--- Exercise goal ---
Below are entries; tally how many lines hold the string "Tony" and answer with only that figure.

--- The records ---
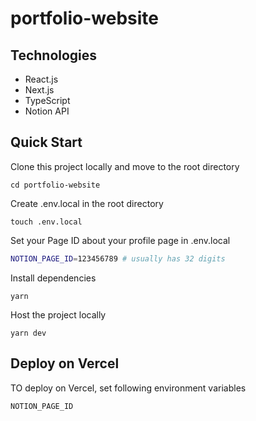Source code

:# portfolio-website

## Technologies

- React.js
- Next.js
- TypeScript
- Notion API

## Quick Start

Clone this project locally and move to the root directory

```
cd portfolio-website
```

Create .env.local in the root directory

```
touch .env.local
```

Set your Page ID about your profile page in .env.local

```bash
NOTION_PAGE_ID=123456789 # usually has 32 digits
```

Install dependencies

```
yarn
```

Host the project locally

```
yarn dev
```

## Deploy on Vercel

TO deploy on Vercel, set following environment variables

```
NOTION_PAGE_ID
```
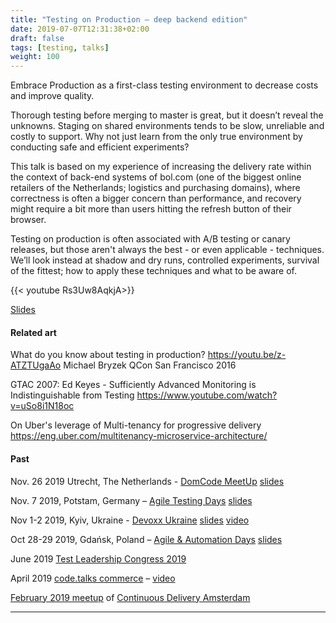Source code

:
 ```yaml
---
title: "Testing on Production – deep backend edition"
date: 2019-07-07T12:31:38+02:00
draft: false
tags: [testing, talks]
weight: 100
---
```


Embrace Production as a first-class testing environment to decrease costs and improve quality.

Thorough testing before merging to master is great, but it doesn’t reveal the unknowns. Staging on shared environments tends to be slow, unreliable and costly to support. Why not just learn from the only true environment by conducting safe and efficient experiments?

This talk is based on my experience of increasing the delivery rate within the context of back-end systems of bol.com (one of the biggest online retailers of the Netherlands; logistics and purchasing domains), where correctness is often a bigger concern than performance, and recovery might require a bit more than users hitting the refresh button of their browser. 

Testing on production is often associated with A/B testing or canary releases, but those aren't always the best - or even applicable - techniques. We’ll look instead at shadow and dry runs, controlled experiments, survival of the fittest; how to apply these techniques and what to be aware of.

{{< youtube Rs3Uw8AqkjA>}}

[Slides](https://www.slideshare.net/MykolaGurov/testing-on-production-domcode)

#### Related art

What do you know about testing in production? https://youtu.be/z-ATZTUgaAo Michael Bryzek QCon San Francisco 2016

GTAC 2007: Ed Keyes - Sufficiently Advanced Monitoring is Indistinguishable from Testing https://www.youtube.com/watch?v=uSo8i1N18oc

On Uber's leverage of Multi-tenancy for progressive delivery  https://eng.uber.com/multitenancy-microservice-architecture/

#### Past

Nov. 26 2019 Utrecht, The Netherlands - [DomCode MeetUp](https://www.meetup.com/DomCode/events/266491910) [slides](https://www.slideshare.net/MykolaGurov/testing-on-production-domcode)

Nov. 7 2019, Potstam, Germany – [Agile Testing Days](https://agiletestingdays.com/2019/session/testing-on-production-deep-backend-edition/) [slides](https://www.slideshare.net/secret/oUdcyRirMKel9t)

Nov 1-2 2019, Kyiv, Ukraine - [Devoxx Ukraine](https://devoxx.com.ua/speaker-details/?id=24206) [slides](https://www.slideshare.net/secret/bK8PvSEwIyB7HM) [video](https://www.youtube.com/watch?v=Rs3Uw8AqkjA&list=PLXL-0W_fYXynhNcz9hpL0Ziux3n4ftzvw&index=8)

Oct 28-29 2019, Gdańsk, Poland – [Agile & Automation Days](https://aadays.pl) [slides](https://www.slideshare.net/secret/uxgzndhESoKIZO)

June 2019 [Test Leadership Congress 2019](https://testleadershipcongress2019.sched.com/event/O5K7/testing-on-production-deep-backend-edition)

April 2019 [code.talks commerce](https://commerce.codetalks.de/program#talk-579?event=2) – [video](https://www.youtube.com/watch?v=QN03ERDzHxs&list=PLXL-0W_fYXynhNcz9hpL0Ziux3n4ftzvw&index=3)

[February 2019 meetup](https://www.meetup.com/Continuous-Delivery-Amsterdam/events/258668016/) of [Continuous Delivery Amsterdam](https://www.meetup.com/Continuous-Delivery-Amsterdam)

---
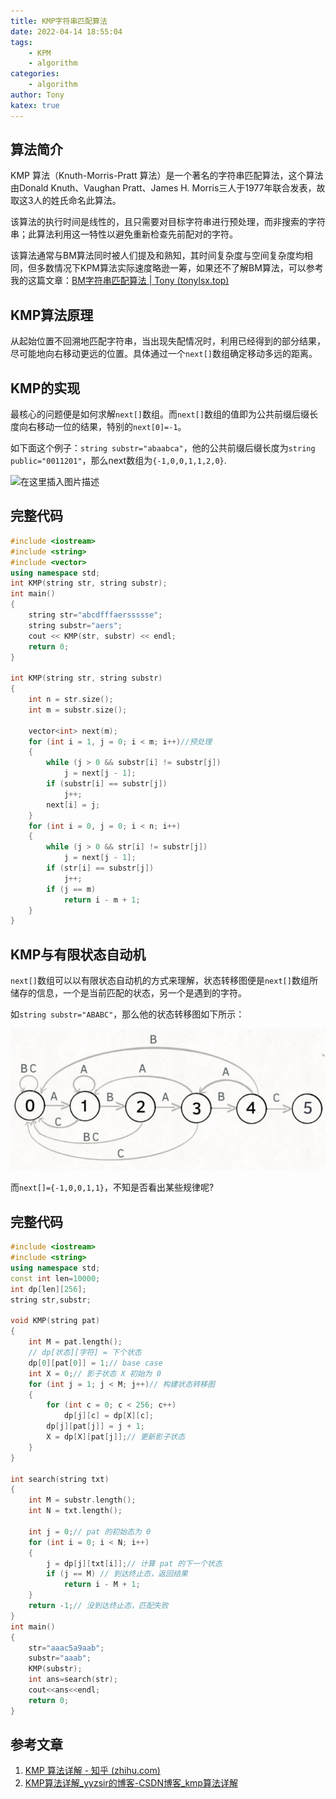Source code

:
 ```yaml
---
title: KMP字符串匹配算法
date: 2022-04-14 18:55:04
tags:
	- KPM
	- algorithm
categories:
	- algorithm
author: Tony
katex: true
---
```


## 算法简介

KMP 算法（Knuth-Morris-Pratt 算法）是一个著名的字符串匹配算法，这个算法由Donald Knuth、Vaughan Pratt、James H. Morris三人于1977年联合发表，故取这3人的姓氏命名此算法。

该算法的执行时间是线性的，且只需要对目标字符串进行预处理，而非搜索的字符串；此算法利用这一特性以避免重新检查先前配对的字符。

该算法通常与BM算法同时被人们提及和熟知，其时间复杂度与空间复杂度均相同，但多数情况下KPM算法实际速度略逊一筹，如果还不了解BM算法，可以参考我的这篇文章：[BM字符串匹配算法 | Tony (tonylsx.top)](http://tonylsx.top/2022/03/27/BM-algorithm/)

## KMP算法原理

从起始位置不回溯地匹配字符串，当出现失配情况时，利用已经得到的部分结果，尽可能地向右移动更远的位置。具体通过一个`next[]`数组确定移动多远的距离。

## KMP的实现

最核心的问题便是如何求解`next[]`数组。而`next[]`数组的值即为公共前缀后缀长度向右移动一位的结果，特别的`next[0]=-1`。

如下面这个例子：`string substr="abaabca"`，他的公共前缀后缀长度为`string public="0011201"`，那么next数组为`{-1,0,0,1,1,2,0}`.

![在这里插入图片描述](https://img-blog.csdnimg.cn/20190423221541855.png?x-oss-process=image/watermark,type_ZmFuZ3poZW5naGVpdGk,shadow_10,text_aHR0cHM6Ly9ibG9nLmNzZG4ubmV0L3l5enNpcg==,size_16,color_FFFFFF,t_70)

## 完整代码

```cpp
#include <iostream>
#include <string>
#include <vector>
using namespace std;
int KMP(string str, string substr);
int main()
{
    string str="abcdfffaerssssse";
    string substr="aers";
    cout << KMP(str, substr) << endl;
    return 0;
}

int KMP(string str, string substr)
{
    int n = str.size();
    int m = substr.size();

    vector<int> next(m);
    for (int i = 1, j = 0; i < m; i++)//预处理
    {
        while (j > 0 && substr[i] != substr[j])
            j = next[j - 1];
        if (substr[i] == substr[j])
            j++;
        next[i] = j;
    }
    for (int i = 0, j = 0; i < n; i++)
    {
        while (j > 0 && str[i] != substr[j])
            j = next[j - 1];
        if (str[i] == substr[j])
            j++;
        if (j == m)
            return i - m + 1;
    }
}
```

## KMP与有限状态自动机

`next[]`数组可以以有限状态自动机的方式来理解，状态转移图便是`next[]`数组所储存的信息，一个是当前匹配的状态，另一个是遇到的字符。

如`string substr="ABABC"`，那么他的状态转移图如下所示：

![image-20220415153721845](KPM-algorithm/image-20220415153721845.png)

而`next[]={-1,0,0,1,1}`，不知是否看出某些规律呢?

## 完整代码

```cpp
#include <iostream>
#include <string>
using namespace std;
const int len=10000;
int dp[len][256];
string str,substr;

void KMP(string pat)
{
    int M = pat.length();
    // dp[状态][字符] = 下个状态
    dp[0][pat[0]] = 1;// base case
    int X = 0;// 影子状态 X 初始为 0
    for (int j = 1; j < M; j++)// 构建状态转移图
    {
        for (int c = 0; c < 256; c++)
            dp[j][c] = dp[X][c];
        dp[j][pat[j]] = j + 1;
        X = dp[X][pat[j]];// 更新影子状态
    }
}

int search(string txt)
{
    int M = substr.length();
    int N = txt.length();

    int j = 0;// pat 的初始态为 0
    for (int i = 0; i < N; i++)
    {
        j = dp[j][txt[i]];// 计算 pat 的下一个状态
        if (j == M) // 到达终止态，返回结果
            return i - M + 1;
    }
    return -1;// 没到达终止态，匹配失败
}
int main()
{
    str="aaac5a9aab";
    substr="aaab";
    KMP(substr);
    int ans=search(str);
    cout<<ans<<endl;
    return 0;
}

```

## 参考文章

1. [KMP 算法详解 - 知乎 (zhihu.com)](https://zhuanlan.zhihu.com/p/83334559)
2. [KMP算法详解_yyzsir的博客-CSDN博客_kmp算法详解](https://blog.csdn.net/yyzsir/article/details/89462339)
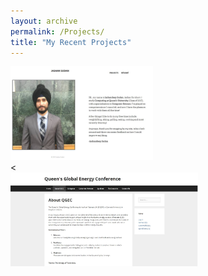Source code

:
 ```yaml
---
layout: archive
permalink: /Projects/
title: "My Recent Projects"
---
```


<div class='project1'>
	<a href = "jashansudan.github.io">
		<img src="images/project1.jpg" style="width:300 px;height:150px;">
	</a>
</div>
<

<div class='project2'>
	<a href= "jashansudan.github.io">
		<img src="images/project2.jpg" style="width:300px;height:150px;">
	</a>
</div>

--- Exercise output ---
2